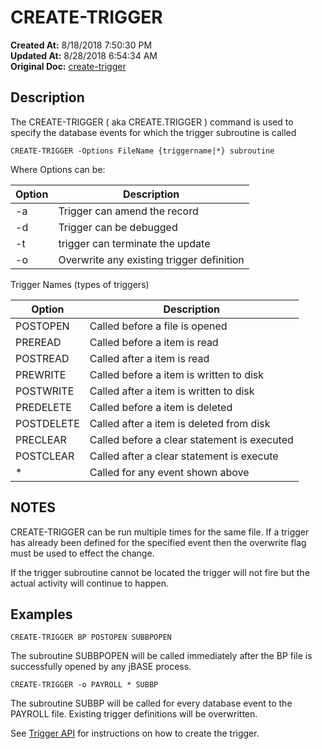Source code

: # CREATE-TRIGGER

**Created At:** 8/18/2018 7:50:30 PM  
**Updated At:** 8/28/2018 6:54:34 AM  
**Original Doc:** [create-trigger](https://docs.jbase.com/42462-distributed-files/create-trigger)  


## Description 

The CREATE-TRIGGER ( aka CREATE.TRIGGER ) command is used to specify the database events for which the trigger subroutine is called

```
CREATE-TRIGGER -Options FileName {triggername|*} subroutine
```



Where Options can be:




| Option<br> | Description<br> |
| --- | --- |
| -a<br> | Trigger can amend the record<br> |
| -d<br> | Trigger can be debugged<br> |
| -t<br> | trigger can terminate the update<br> |
| -o<br> | Overwrite any existing trigger definition<br> |


Trigger Names (types of triggers)


| Option<br> | Description<br> |
| --- | --- |
| POSTOPEN<br> | Called before a file is opened<br> |
| PREREAD<br> | Called before a item is read<br> |
| POSTREAD<br> | Called after a item is read<br> |
| PREWRITE<br> | Called before a item is written to disk<br> |
| POSTWRITE<br> | Called after a item is written to disk<br> |
| PREDELETE<br> | Called before a item is deleted<br> |
| POSTDELETE<br> | Called after a item is deleted from disk<br> |
| PRECLEAR<br> | Called before a clear statement is executed<br> |
| POSTCLEAR<br> | Called after a clear statement is execute<br> |
| \*<br> | Called for any event shown above<br> |


## NOTES

CREATE-TRIGGER can be run multiple times for the same file. If a trigger has already been defined for the specified event then the overwrite flag must be used to effect the change.

If the trigger subroutine cannot be located the trigger will not fire but the actual activity will continue to happen.

## Examples

```
CREATE-TRIGGER BP POSTOPEN SUBBPOPEN
```

The subroutine SUBBPOPEN will be called immediately after the BP file is successfully opened by any jBASE process.

```
CREATE-TRIGGER -o PAYROLL * SUBBP
```

The subroutine SUBBP will be called for every database event to the PAYROLL file. Existing trigger definitions will be overwritten.

See [Trigger API](/42462-distributed-files/triggerapi) for instructions on how to create the trigger.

## The problem
From the entries above, copy every line where the word "disk" shows up.

## Reply to the exercise
| PREWRITE<br> | Called before a item is written to disk<br> |
| POSTWRITE<br> | Called after a item is written to disk<br> |
| POSTDELETE<br> | Called after a item is deleted from disk<br> |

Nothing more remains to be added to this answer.